Phacility web hosts run with security.require-https. Normally, HTTPS is terminated by the LB and preamble marks the request as HTTPS-on-the-client. When forwarding raw 80:80, the client is not HTTPS and the request is not marked as HTTPS (this request is still secure, since the external part is over SSH and the internal part is inside the VPC).

This creates a problem when Phabricator tries to figure out if it can set the secure flag on the cookie, and it refuses to set a non-HTTPS cookie with security.require-https enabled. The "real" fix here is probably to configure web-debug hosts in a special way that disables security.require-https.

Since I'm just using an extra web host as a web-debug host for now, I'm going to fake my way through this for the moment.

Event Timeline

epriestley created this task.

The specific issue I'm trying to debug is fairly bizarre.

If I make a request to production (LaptopLBweb001-8) I get back an invalid session and corresponding CSRF token, which fail to validate cleanly from the CLI on any host.

If I make a request to "web-debug" (really "web009") (LaptopSSH Bastion Tunnelweb009) I get a back good credentials which validate everywhere.

These environments are very nearly completely identical.

I think what's happened is that part of the CSRF algorithm is:

PhabricatorHash::digestWithNamedKey($phsid, 'csrf.alternate');
...
    $hash = PhabricatorHash::digestWithNamedKey(
      $secret.$time_block.$salt,
      'csrf');

digestWithNamedKey(...) uses PhabricatorCaches::getImmutableCache() since this value is normally immutable. However, it's definitely not immutable if the database has been restored underneath it, as happened here. So the explanation is that APCu has cached different hash secrets on some web tier instances, and the immediate solution is to cycle web.

In the longer term, either globally versioning all APCu cache entries or explicitly dirtying the cache would prevent this in the general case. Since we already have a logical clock for instance versioning, versioning might be easier, but some part of the import process needs to know it should increment the clock (currently, suspend/unsuspend should accomplish this).

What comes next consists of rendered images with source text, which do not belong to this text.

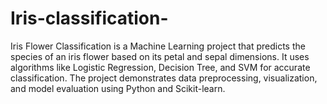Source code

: # Iris-classification-
Iris Flower Classification is a Machine Learning project that predicts the species of an iris flower based on its petal and sepal dimensions. It uses algorithms like Logistic Regression, Decision Tree, and SVM for accurate classification. The project demonstrates data preprocessing, visualization, and model evaluation using Python and Scikit-learn.
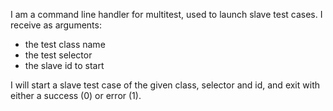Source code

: I am a command line handler for multitest, used to launch slave test cases. I receive as arguments:
 - the test class name
 - the test selector
 - the slave id to start

I will start a slave test case of the given class, selector and id, and exit with either a success (0) or error (1).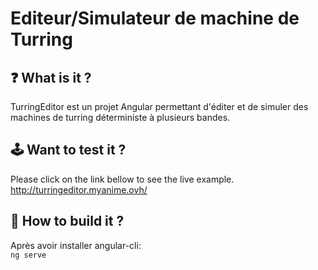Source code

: # Editeur/Simulateur de machine de Turring

## ❓ What is it ?
TurringEditor est un projet Angular permettant d'éditer et de simuler des machines de turring déterministe à plusieurs bandes.

## 🕹️ Want to test it ?

Please click on the link bellow to see the live example.<br>
http://turringeditor.myanime.ovh/

## 🚀 How to build it ?

Après avoir installer angular-cli: <br>
``ng serve``
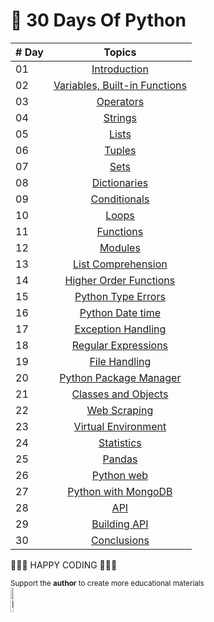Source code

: # 🐍 30 Days Of Python 

|# Day | Topics                                                    |
|------|:---------------------------------------------------------:|
| 01  |  [Introduction](https://github.com/Asabeneh/30-Days-Of-Python/tree/master/readme.md)|
| 02  |  [Variables, Built-in Functions](https://github.com/Asabeneh/30-Days-Of-Python/tree/master/02_Day_Variables_builtin_functions/02_variables_builtin_functions.md)|
| 03  |  [Operators](https://github.com/Asabeneh/30-Days-Of-Python/tree/master/03_Day_Operators/03_operators.md)|
| 04  |  [Strings](https://github.com/Asabeneh/30-Days-Of-Python/tree/master/04_Day_Strings/04_strings.md)|
| 05  |  [Lists](https://github.com/Asabeneh/30-Days-Of-Python/tree/master/05_Day_Lists/05_lists.md)|
| 06  |  [Tuples](https://github.com/Asabeneh/30-Days-Of-Python/tree/master/06_Day_Tuples/06_tuples.md)|
| 07  |  [Sets](https://github.com/Asabeneh/30-Days-Of-Python/tree/master/07_Day_Sets/07_sets.md)|
| 08  |  [Dictionaries](https://github.com/Asabeneh/30-Days-Of-Python/tree/master/08_Day_Dictionaries/08_dictionaries.md)|
| 09  |  [Conditionals](https://github.com/Asabeneh/30-Days-Of-Python/tree/master/09_Day_Conditionals/09_conditionals.md)|
| 10  |  [Loops](https://github.com/Asabeneh/30-Days-Of-Python/tree/master/10_Day_Loops/10_loops.md)|
| 11  |  [Functions](https://github.com/Asabeneh/30-Days-Of-Python/tree/master/11_Day_Functions/11_functions.md)|
| 12  |  [Modules](https://github.com/Asabeneh/30-Days-Of-Python/tree/master/12_Day_Modules/12_modules.md)|
| 13  |  [List Comprehension](https://github.com/Asabeneh/30-Days-Of-Python/tree/master/13_Day_List_comprehension/13_list_comprehension.md)|
| 14  |  [Higher Order Functions](https://github.com/Asabeneh/30-Days-Of-Python/tree/master/14_Day_Higher_order_functions/14_higher_order_functions.md)|     
| 15  |  [Python Type Errors](https://github.com/Asabeneh/30-Days-Of-Python/tree/master/15_Day_Python_type_errors/15_python_type_errors.md)| 
| 16 |  [Python Date time](https://github.com/Asabeneh/30-Days-Of-Python/tree/master/16_Day_Python_date_time/16_python_datetime.md) |     
| 17 |  [Exception Handling](https://github.com/Asabeneh/30-Days-Of-Python/tree/master/17_Day_Exception_handling/17_exception_handling.md)|    
| 18 |  [Regular Expressions](https://github.com/Asabeneh/30-Days-Of-Python/tree/master/18_Day_Regular_expressions/18_regular_expressions.md)|    
| 19 |  [File Handling](https://github.com/Asabeneh/30-Days-Of-Python/tree/master/19_Day_File_handling/19_file_handling.md)|
| 20 |  [Python Package Manager](https://github.com/Asabeneh/30-Days-Of-Python/tree/master/20_Day_Python_package_manager/20_python_package_manager.md)|
| 21 |  [Classes and Objects](https://github.com/Asabeneh/30-Days-Of-Python/tree/master/21_Day_Classes_and_objects/21_classes_and_objects.md)|
| 22 |  [Web Scraping](https://github.com/Asabeneh/30-Days-Of-Python/tree/master/22_Day_Web_scraping/22_web_scraping.md)|
| 23 |  [Virtual Environment](https://github.com/Asabeneh/30-Days-Of-Python/tree/master/23_Day_Virtual_environment/23_virtual_environment.md)|
| 24 |  [Statistics](https://github.com/Asabeneh/30-Days-Of-Python/tree/master/24_Day_Statistics/24_statistics.md)|
| 25 |  [Pandas](https://github.com/Asabeneh/30-Days-Of-Python/tree/master/25_Day_Pandas/25_pandas.md)|
| 26 |  [Python web](https://github.com/Asabeneh/30-Days-Of-Python/tree/master/26_Day_Python_web/26_python_web.md)|
| 27 |  [Python with MongoDB](https://github.com/Asabeneh/30-Days-Of-Python/tree/master/27_Day_Python_with_mongodb/27_python_with_mongodb.md)|
| 28 |  [API](https://github.com/Asabeneh/30-Days-Of-Python/tree/master/28_Day_API/28_API.md)|
| 29 |  [Building API](https://github.com/Asabeneh/30-Days-Of-Python/tree/master/29_Day_Building_API/29_building_API.md)|
| 30 |  [Conclusions](https://github.com/Asabeneh/30-Days-Of-Python/tree/master/30_Day_Conclusions/30_conclusions.md)|

🧡🧡🧡 HAPPY CODING 🧡🧡🧡

<div>
<small>Support the <strong>author</strong> to create more educational materials</small> <br />  
<a href = "https://www.paypal.me/asabeneh"><img src='https://github.com/Asabeneh/30-Days-Of-Python/tree/master/images/paypal_lg.png' alt='Paypal Logo' style="width:10%"/></a>
</div>
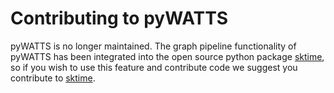 # Contributing to pyWATTS

pyWATTS is no longer maintained. The graph pipeline functionality of pyWATTS has been 
integrated into the open source python package [sktime](https://www.sktime.net/en/stable/),
so if you wish to use this feature and contribute code we suggest you
contribute to [sktime](https://www.sktime.net/en/stable/).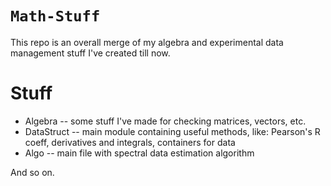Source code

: # `Math-Stuff`
This repo is an overall merge of my algebra and experimental data management stuff I've created till now.

# Stuff
+ Algebra -- some stuff I've made for checking matrices, vectors, etc.
+ DataStruct -- main module containing useful methods, like: Pearson's R coeff, derivatives and integrals, containers for data
+ Algo -- main file with spectral data estimation algorithm

And so on.
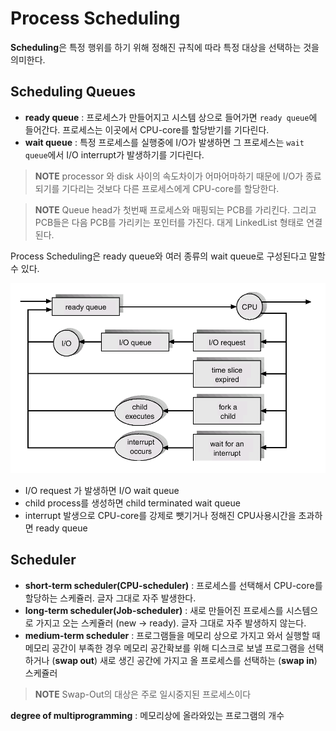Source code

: # Process Scheduling

**Scheduling**은 특정 행위를 하기 위해 정해진 규칙에 따라 특정 대상을 선택하는 것을 의미한다.

## Scheduling Queues

- **ready queue** : 프로세스가 만들어지고 시스템 상으로 들어가면 `ready queue`에 들어간다. 프로세스는 이곳에서 CPU-core를 할당받기를 기다린다. 
- **wait queue** : 특정 프로세스를 실행중에 I/O가 발생하면 그 프로세스는 `wait queue`에서 I/O interrupt가 발생하기를 기다린다.

> **NOTE** processor 와 disk 사이의 속도차이가 어마어마하기 때문에 I/O가 종료되기를 기다리는 것보다 다른 프로세스에게 CPU-core를 할당한다.

> **NOTE** Queue head가 첫번째 프로세스와 매핑되는 PCB를 가리킨다. 그리고 PCB들은 다음 PCB를 가리키는 포인터를 가진다. 대게 LinkedList 형태로 연결된다.

Process Scheduling은 ready queue와 여러 종류의 wait queue로 구성된다고 말할 수 있다.

![](./img/process-scheduling-1.png)

- I/O request 가 발생하면 I/O wait queue
- child process를 생성하면 child terminated wait queue
- interrupt 발생으로 CPU-core를 강제로 뺏기거나 정해진 CPU사용시간을 초과하면 ready queue

## Scheduler

- **short-term scheduler(CPU-scheduler)** : 프로세스를 선택해서 CPU-core를 할당하는 스케쥴러. 글자 그대로 자주 발생한다.
- **long-term scheduler(Job-scheduler)** : 새로 만들어진 프로세스를 시스템으로 가지고 오는 스케쥴러 (new -> ready). 글자 그대로 자주 발생하지 않는다.
- **medium-term scheduler** : 프로그램들을 메모리 상으로 가지고 와서 실행할 때 메모리 공간이 부족한 경우 메모리 공간확보를 위해 디스크로 보낼 프로그램을 선택하거나 (**swap out**) 새로 생긴 공간에 가지고 올 프로세스를 선택하는 (**swap in**) 스케쥴러

> **NOTE** Swap-Out의 대상은 주로 일시중지된 프로세스이다

**degree of multiprogramming** : 메모리상에 올라와있는 프로그램의 개수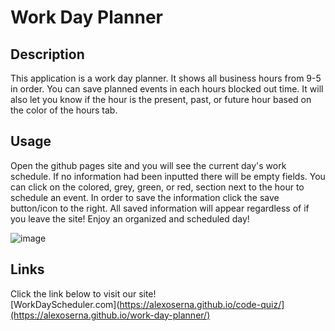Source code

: 
# Work Day Planner

## Description
This application is a work day planner. It shows all business hours from 9-5 in order. You can save planned events in each hours blocked out time. It will also let you know if the hour is the present, past, or future hour based on the color of the hours tab.

## Usage
Open the github pages site and you will see the current day's work schedule. If no information had been inputted there will be empty fields. You can click on the colored, grey, green, or red, section next to the hour to schedule an event. In order to save the information click the save button/icon to the right. All saved information will appear regardless of if you leave the site! Enjoy an organized and scheduled day!

![image](https://github.com/alexoserna/work-day-planner/assets/118146045/ae6999c4-6c53-4b81-9c5f-be21eaf728ab)

## Links
Click the link below to visit our site!\
[WorkDayScheduler.com](https://alexoserna.github.io/code-quiz/](https://alexoserna.github.io/work-day-planner/)

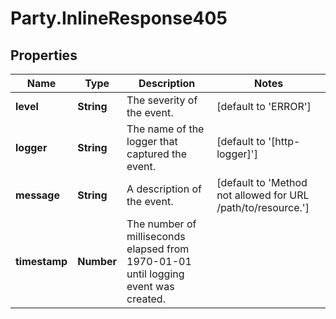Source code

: # Party.InlineResponse405

## Properties
Name | Type | Description | Notes
------------ | ------------- | ------------- | -------------
**level** | **String** | The severity of the event. | [default to &#39;ERROR&#39;]
**logger** | **String** | The name of the logger that captured the event. | [default to &#39;[http-logger]&#39;]
**message** | **String** | A description of the event. | [default to &#39;Method not allowed for URL /path/to/resource.&#39;]
**timestamp** | **Number** | The number of milliseconds elapsed from 1970-01-01 until logging event was created. | 


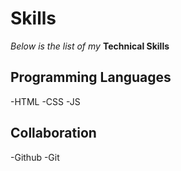 # Skills
  _Below is the list of my_ **Technical Skills**
  ## Programming Languages
  -HTML
  -CSS
  -JS
  ## Collaboration
  -Github
  -Git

So I'm going to turn web off and on again and see if that fixes things; my expectation is that it will.

So I'm going to turn web off and on again and see if that fixes things; my expectation is that it will.

Yes, it did. Blergh. "Two hard problems in computer science..."

epriestley claimed this task.

This isn't really resolved, but almost certainly does not make sense to pursue given the Phacility wind-down.

In this particular case, it probably would not have helped much, since the web-debug host would not have had the key in cache and would have worked. This might have been enough of a hint for me to figure out the issue, but that seems like a long shot.

I ultimately figured this out in a couple of hours anyway and this class of problem is extremely rare.